= To do =
Without the pictures, output all of the data exactly.

= Source data =
+++
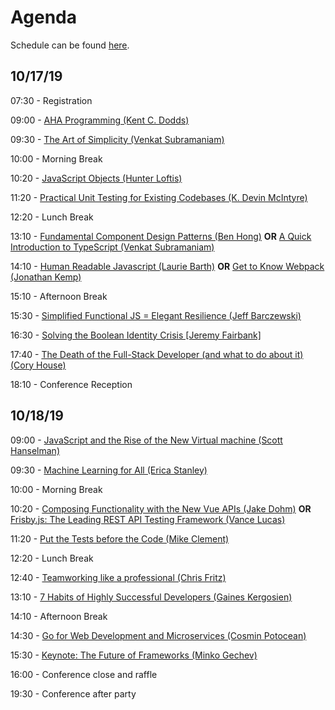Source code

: # Agenda

Schedule can be found [here](http://connect.tech/schedule). 

## 10/17/19

07:30 - Registration

09:00 - [AHA Programming (Kent C. Dodds)](http://connect.tech/session?id=4030)

09:30 - [The Art of Simplicity (Venkat Subramaniam)](http://connect.tech/session?id=4033)

10:00 - Morning Break

10:20 - [JavaScript Objects (Hunter Loftis)](http://connect.tech/session?id=4057)

11:20 - [Practical Unit Testing for Existing Codebases (K. Devin McIntyre)](http://connect.tech/session?id=4109)

12:20 - Lunch Break

13:10 - [Fundamental Component Design Patterns (Ben Hong)](http://connect.tech/session?id=4318) **OR** [A Quick Introduction to TypeScript (Venkat Subramaniam)](http://connect.tech/session?id=4402)

14:10 - [Human Readable Javascript (Laurie Barth)](http://connect.tech/session/?id=4341) **OR** [Get to Know Webpack (Jonathan Kemp)](http://connect.tech/session/?id=4007)

15:10 - Afternoon Break

15:30 - [Simplified Functional JS = Elegant Resilience (Jeff Barczewski)](http://connect.tech/session?id=4281)

16:30 - [Solving the Boolean Identity Crisis [Jeremy Fairbank]](http://connect.tech/session?id=4276)

17:40 - [The Death of the Full-Stack Developer (and what to do about it) (Cory House)](http://connect.tech/session?id=4127)

18:10 - Conference Reception

## 10/18/19

09:00 - [JavaScript and the Rise of the New Virtual machine (Scott Hanselman)](http://connect.tech/session?id=4406)

09:30 - [Machine Learning for All (Erica Stanley)](http://connect.tech/session?id=4314)

10:00 - Morning Break

10:20 - [Composing Functionality with the New Vue APIs (Jake Dohm)](http://connect.tech/session?id=4987) **OR** [Frisby.js: The Leading REST API Testing Framework (Vance Lucas)](http://connect.tech/session?id=4291)

11:20 - [Put the Tests before the Code (Mike Clement)](http://connect.tech/session?id=4384)

12:20 - Lunch Break

12:40 - [Teamworking like a professional (Chris Fritz)](http://connect.tech/session?id=4410)

13:10 - [7 Habits of Highly Successful Developers (Gaines Kergosien)](http://connect.tech/session?id=4304)

14:10 - Afternoon Break

14:30 - [Go for Web Development and Microservices (Cosmin Potocean)](connect.tech/session?id=4024)

15:30 - [Keynote: The Future of Frameworks (Minko Gechev)](http://connect.tech/session?id=4126)

16:00 - Conference close and raffle

19:30 - Conference after party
+++
= The completed task =
Source code

: # Agenda

Schedule can be found [here](http://connect.tech/schedule). 

## 10/17/19

07:30 - Registration

09:00 - [AHA Programming (Kent C. Dodds)](http://connect.tech/session?id=4030)

09:30 - [The Art of Simplicity (Venkat Subramaniam)](http://connect.tech/session?id=4033)

10:00 - Morning Break

10:20 - [JavaScript Objects (Hunter Loftis)](http://connect.tech/session?id=4057)

11:20 - [Practical Unit Testing for Existing Codebases (K. Devin McIntyre)](http://connect.tech/session?id=4109)

12:20 - Lunch Break

13:10 - [Fundamental Component Design Patterns (Ben Hong)](http://connect.tech/session?id=4318) **OR** [A Quick Introduction to TypeScript (Venkat Subramaniam)](http://connect.tech/session?id=4402)

14:10 - [Human Readable Javascript (Laurie Barth)](http://connect.tech/session/?id=4341) **OR** [Get to Know Webpack (Jonathan Kemp)](http://connect.tech/session/?id=4007)

15:10 - Afternoon Break

15:30 - [Simplified Functional JS = Elegant Resilience (Jeff Barczewski)](http://connect.tech/session?id=4281)

16:30 - [Solving the Boolean Identity Crisis [Jeremy Fairbank]](http://connect.tech/session?id=4276)

17:40 - [The Death of the Full-Stack Developer (and what to do about it) (Cory House)](http://connect.tech/session?id=4127)

18:10 - Conference Reception

## 10/18/19

09:00 - [JavaScript and the Rise of the New Virtual machine (Scott Hanselman)](http://connect.tech/session?id=4406)

09:30 - [Machine Learning for All (Erica Stanley)](http://connect.tech/session?id=4314)

10:00 - Morning Break

10:20 - [Composing Functionality with the New Vue APIs (Jake Dohm)](http://connect.tech/session?id=4987) **OR** [Frisby.js: The Leading REST API Testing Framework (Vance Lucas)](http://connect.tech/session?id=4291)

11:20 - [Put the Tests before the Code (Mike Clement)](http://connect.tech/session?id=4384)

12:20 - Lunch Break

12:40 - [Teamworking like a professional (Chris Fritz)](http://connect.tech/session?id=4410)

13:10 - [7 Habits of Highly Successful Developers (Gaines Kergosien)](http://connect.tech/session?id=4304)

14:10 - Afternoon Break

14:30 - [Go for Web Development and Microservices (Cosmin Potocean)](connect.tech/session?id=4024)

15:30 - [Keynote: The Future of Frameworks (Minko Gechev)](http://connect.tech/session?id=4126)

16:00 - Conference close and raffle

19:30 - Conference after party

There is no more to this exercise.